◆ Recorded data
************

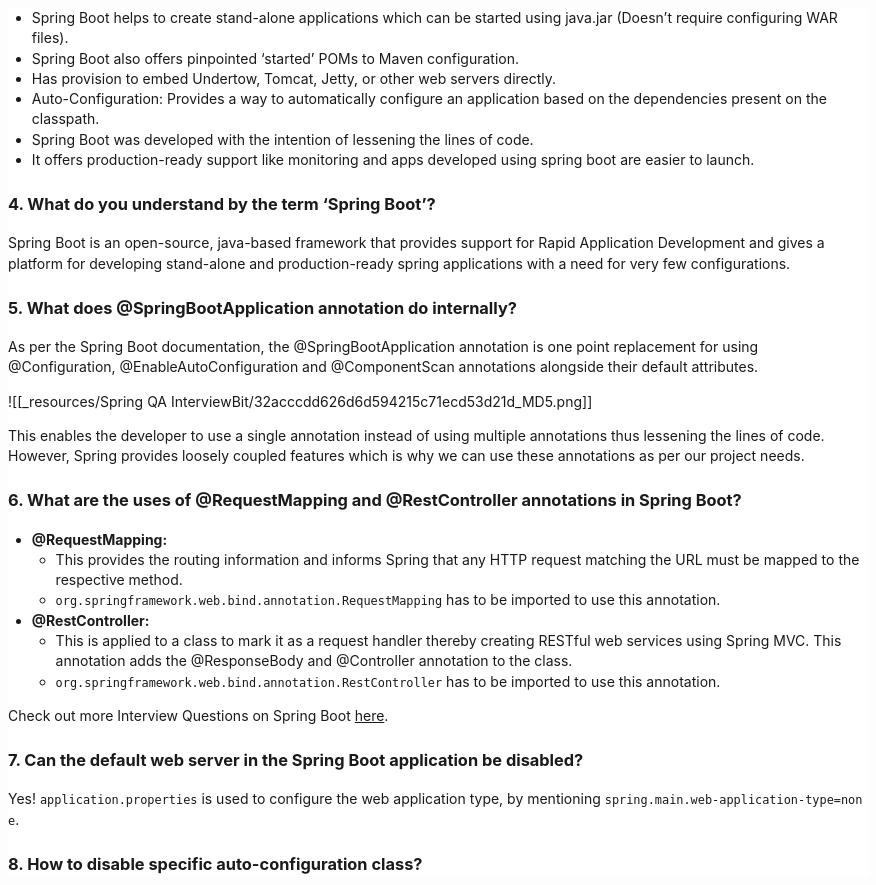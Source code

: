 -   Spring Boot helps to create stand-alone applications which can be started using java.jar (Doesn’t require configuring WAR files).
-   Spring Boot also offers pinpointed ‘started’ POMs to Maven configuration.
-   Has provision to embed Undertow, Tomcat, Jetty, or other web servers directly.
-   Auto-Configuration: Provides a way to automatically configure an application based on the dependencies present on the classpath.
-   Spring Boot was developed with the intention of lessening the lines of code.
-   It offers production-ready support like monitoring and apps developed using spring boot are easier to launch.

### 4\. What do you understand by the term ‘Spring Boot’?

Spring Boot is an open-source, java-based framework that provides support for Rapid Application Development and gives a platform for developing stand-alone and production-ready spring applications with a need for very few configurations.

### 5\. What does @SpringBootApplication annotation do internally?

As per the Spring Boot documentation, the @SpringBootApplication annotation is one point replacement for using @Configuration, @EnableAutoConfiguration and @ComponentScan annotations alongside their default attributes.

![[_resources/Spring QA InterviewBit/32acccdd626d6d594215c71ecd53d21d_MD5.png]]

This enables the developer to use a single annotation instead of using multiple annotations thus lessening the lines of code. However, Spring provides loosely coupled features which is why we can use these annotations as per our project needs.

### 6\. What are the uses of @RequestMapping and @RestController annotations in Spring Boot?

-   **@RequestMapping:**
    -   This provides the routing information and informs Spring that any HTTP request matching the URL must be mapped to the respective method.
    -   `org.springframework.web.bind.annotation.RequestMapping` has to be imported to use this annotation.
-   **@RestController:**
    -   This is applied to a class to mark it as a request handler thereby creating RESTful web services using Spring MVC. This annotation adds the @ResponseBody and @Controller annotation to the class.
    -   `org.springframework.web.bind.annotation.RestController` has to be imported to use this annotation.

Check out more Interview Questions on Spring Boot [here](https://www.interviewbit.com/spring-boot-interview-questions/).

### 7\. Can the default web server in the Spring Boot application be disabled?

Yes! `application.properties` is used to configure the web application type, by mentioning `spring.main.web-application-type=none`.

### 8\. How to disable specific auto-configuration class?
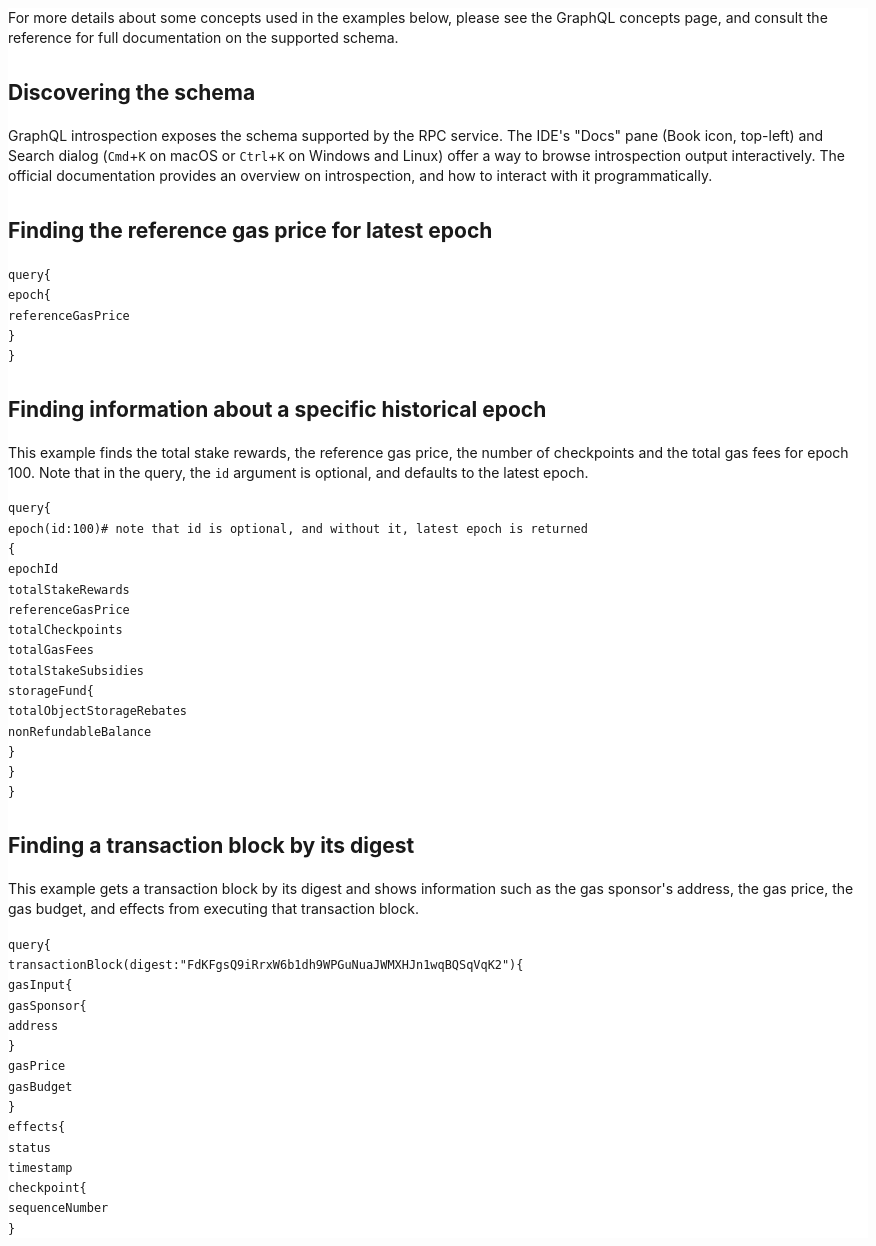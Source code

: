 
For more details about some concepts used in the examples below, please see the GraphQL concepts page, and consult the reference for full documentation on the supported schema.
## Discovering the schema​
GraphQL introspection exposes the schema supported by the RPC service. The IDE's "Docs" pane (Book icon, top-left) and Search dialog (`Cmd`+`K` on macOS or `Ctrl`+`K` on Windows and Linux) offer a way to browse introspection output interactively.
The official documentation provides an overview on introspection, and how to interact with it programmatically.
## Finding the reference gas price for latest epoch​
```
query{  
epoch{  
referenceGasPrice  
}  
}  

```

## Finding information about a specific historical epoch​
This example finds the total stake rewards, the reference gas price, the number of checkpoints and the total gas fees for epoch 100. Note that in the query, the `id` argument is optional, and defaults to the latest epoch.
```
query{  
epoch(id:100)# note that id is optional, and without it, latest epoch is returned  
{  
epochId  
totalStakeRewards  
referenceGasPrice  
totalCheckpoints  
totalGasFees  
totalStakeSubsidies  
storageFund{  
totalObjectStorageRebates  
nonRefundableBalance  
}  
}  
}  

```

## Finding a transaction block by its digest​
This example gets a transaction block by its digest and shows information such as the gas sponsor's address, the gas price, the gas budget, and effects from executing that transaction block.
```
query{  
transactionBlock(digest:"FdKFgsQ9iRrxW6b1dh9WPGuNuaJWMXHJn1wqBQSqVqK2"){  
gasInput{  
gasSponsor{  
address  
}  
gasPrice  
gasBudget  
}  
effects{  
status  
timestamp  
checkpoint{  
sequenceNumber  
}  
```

************

◆ What is expected
Include the first line of the records, the line containing "web servers directly.", and every line between them, repeated exactly. Skip the pictures.

◆ Exercise result
Source code

: -   Spring Boot helps to create stand-alone applications which can be started using java.jar (Doesn’t require configuring WAR files).
-   Spring Boot also offers pinpointed ‘started’ POMs to Maven configuration.
-   Has provision to embed Undertow, Tomcat, Jetty, or other web servers directly.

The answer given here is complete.